ACTIVITY: Your answer should be the full data, transcribed exactly, with no pictures in it.

DATA SUPPLIED:
========================================================================

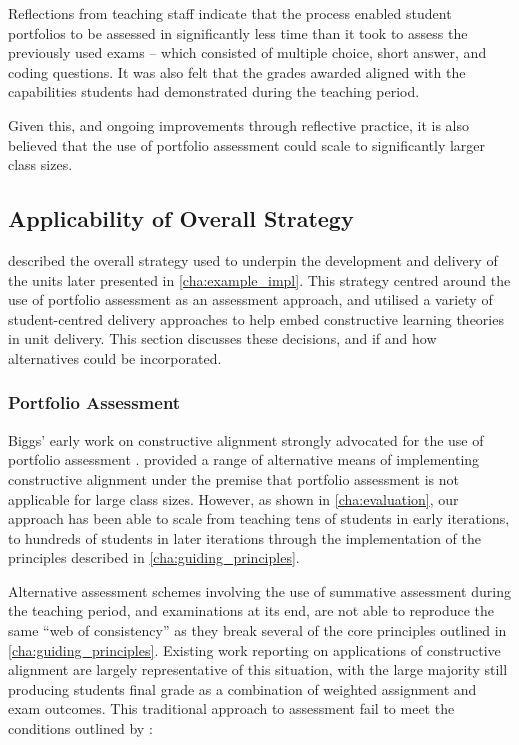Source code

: Reflections from teaching staff indicate that the process enabled student portfolios to be assessed in significantly less time than it took to assess the previously used exams -- which consisted of multiple choice, short answer, and coding questions. It was also felt that the grades awarded aligned with the capabilities students had demonstrated during the teaching period.

Given this, and ongoing improvements through reflective practice, it is also believed that the use of portfolio assessment could scale to significantly larger class sizes.



\subsection{Applicability of Overall Strategy} %
\label{sub:overall_strategy}

 described the overall strategy used to underpin the development and delivery of the units later presented in \cref{cha:example_impl}. This strategy centred around the use of portfolio assessment as an assessment approach, and utilised a variety of  student-centred delivery approaches to help embed constructive learning theories in unit delivery. This section discusses these decisions, and if and how alternatives could be incorporated.

\subsubsection{Portfolio Assessment} %
 \label{ssub:portfolio_assessment}

Biggs' early work on constructive alignment strongly advocated for the use of portfolio assessment \cite{Biggs:1996c,Biggs:1999}. \citet{Biggs:2007} provided a range of alternative means of implementing constructive alignment under the premise that portfolio assessment is not applicable for large class sizes. However, as shown in \cref{cha:evaluation}, our approach has been able to scale from teaching tens of students in early iterations, to hundreds of students in later iterations through the implementation of the principles described in \cref{cha:guiding_principles}.

Alternative assessment schemes involving the use of summative assessment during the teaching period, and examinations at its end, are not able to reproduce the same ``web of consistency'' as they break several of the core principles outlined in \cref{cha:guiding_principles}. Existing work reporting on applications of constructive alignment are largely representative of this situation, with the large majority still producing students final grade as a combination of weighted assignment and exam outcomes. This traditional approach to assessment fail to meet the conditions outlined by \citet{Biggs:1996c}:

========================================================================

OUTPUT OF THE TASK:
Source code

: Reflections from teaching staff indicate that the process enabled student portfolios to be assessed in significantly less time than it took to assess the previously used exams -- which consisted of multiple choice, short answer, and coding questions. It was also felt that the grades awarded aligned with the capabilities students had demonstrated during the teaching period.

Given this, and ongoing improvements through reflective practice, it is also believed that the use of portfolio assessment could scale to significantly larger class sizes.



\subsection{Applicability of Overall Strategy} %
\label{sub:overall_strategy}

 described the overall strategy used to underpin the development and delivery of the units later presented in \cref{cha:example_impl}. This strategy centred around the use of portfolio assessment as an assessment approach, and utilised a variety of  student-centred delivery approaches to help embed constructive learning theories in unit delivery. This section discusses these decisions, and if and how alternatives could be incorporated.

\subsubsection{Portfolio Assessment} %
 \label{ssub:portfolio_assessment}

Biggs' early work on constructive alignment strongly advocated for the use of portfolio assessment \cite{Biggs:1996c,Biggs:1999}. \citet{Biggs:2007} provided a range of alternative means of implementing constructive alignment under the premise that portfolio assessment is not applicable for large class sizes. However, as shown in \cref{cha:evaluation}, our approach has been able to scale from teaching tens of students in early iterations, to hundreds of students in later iterations through the implementation of the principles described in \cref{cha:guiding_principles}.

Alternative assessment schemes involving the use of summative assessment during the teaching period, and examinations at its end, are not able to reproduce the same ``web of consistency'' as they break several of the core principles outlined in \cref{cha:guiding_principles}. Existing work reporting on applications of constructive alignment are largely representative of this situation, with the large majority still producing students final grade as a combination of weighted assignment and exam outcomes. This traditional approach to assessment fail to meet the conditions outlined by \citet{Biggs:1996c}:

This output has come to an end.